Corrió a la florería, tomó la flor de pétalos azules y no demoró un
segundo en llegar al palacio. Y cuando todos creían que el mercader
había alcanzado su premio, la inteligente princesa movió su bella cabeza
y dijo: Eso no es lo que yo quiero. Esta rosa ha sido teñida con un
líquido venenoso que causaría la muerte a la primera mariposa que sobre
ella se posara. No acepté la joya del guerrero ni acepto la rosa falsa
del mercader.
Pero poco después, ocurrió algo que debía hacerle lamentar su
ingeniosa treta. Comenzó a hablarse en el palacio de un joven trovador
que recorría el país entonando dulces canciones. Y una noche la bella
princesa se paseaba con una de las doncellas por el jardín del palacio,
llegó a sus oídos una dulce melodía. No dudó que se trataba del trovador
de que tanto le habían hablado, y rogó a su doncella que los llamara.
El trovador saltó el muro, y aquella noche cantó para ella sus mas
hermosas canciones. La princesa y el trovador se enamoraron, y el joven
volvió otras noches a cantar bajo sus ventanas. Cada vez mas grande fue
su amor, y el trovador quiso presentarse ante el soberano para pedir la
mano de la princesa. Entonces fue cuando la hermosa joven advirtió que
la astucia que había empleado para alejar a sus pretendientes,
impedirían que pudiera casarse con el trovador. Su padre le exigiría
también a él que trajera la rosa azul. Y ella sabía que eso era
imposible. Pero su enamorado la tranquilizó. Su amor todo lo podría.

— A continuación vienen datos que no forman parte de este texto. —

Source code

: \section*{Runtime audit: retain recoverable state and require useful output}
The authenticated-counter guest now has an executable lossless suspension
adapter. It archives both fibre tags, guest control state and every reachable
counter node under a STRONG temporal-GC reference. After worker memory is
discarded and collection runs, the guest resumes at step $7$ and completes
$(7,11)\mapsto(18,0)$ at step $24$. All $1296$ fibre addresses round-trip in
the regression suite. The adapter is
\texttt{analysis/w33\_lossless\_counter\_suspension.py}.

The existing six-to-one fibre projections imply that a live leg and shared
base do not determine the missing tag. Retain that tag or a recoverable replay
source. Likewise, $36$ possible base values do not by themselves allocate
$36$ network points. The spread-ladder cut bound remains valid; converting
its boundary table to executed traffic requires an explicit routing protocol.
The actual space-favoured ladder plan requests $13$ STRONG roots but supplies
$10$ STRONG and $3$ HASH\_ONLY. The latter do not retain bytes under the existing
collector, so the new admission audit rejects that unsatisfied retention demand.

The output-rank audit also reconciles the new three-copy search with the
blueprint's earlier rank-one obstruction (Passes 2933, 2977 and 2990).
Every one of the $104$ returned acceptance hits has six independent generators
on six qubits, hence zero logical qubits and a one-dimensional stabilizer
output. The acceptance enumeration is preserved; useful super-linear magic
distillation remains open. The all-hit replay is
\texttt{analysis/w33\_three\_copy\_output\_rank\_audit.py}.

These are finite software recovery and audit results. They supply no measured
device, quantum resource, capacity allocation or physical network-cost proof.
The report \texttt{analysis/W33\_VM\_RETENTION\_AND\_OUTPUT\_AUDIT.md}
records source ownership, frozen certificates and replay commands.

Gran revuelo se produjo en la corte cuando se supo que un nuevo
pretendiente se sometía a la prueba de hallar la rosa azul y que se
presentaría con ella. El trovador atravesó por entre la fila de
cortesanos y damas, y llegó hasta la princesa. Tendió la mano, y le
ofreció una hermosa rosa blanca que momentos antes arrancara de su
jardín. La princesa sonrió feliz, y con el consiguiente asombro de
todos, manifestó que esa era exactamente la roza azul que ella quería.
Un murmullo de sorpresa y de indignación corrió por el salón, y hasta el
mismo emperador miró a su hija, como si creyera que se había vuelto
loca. Pero la vio tan dichosa, que comprendió todo, cortó de inmediato
las hablillas diciendo que la princesa era quien había exigido tal
condición, y que si ella, tan inteligente como todos los sabios de la
corte, admitía que la rosa que le presentaban era azul, nadie podía
dudarlo. Así triunfó el amor de la princesa china.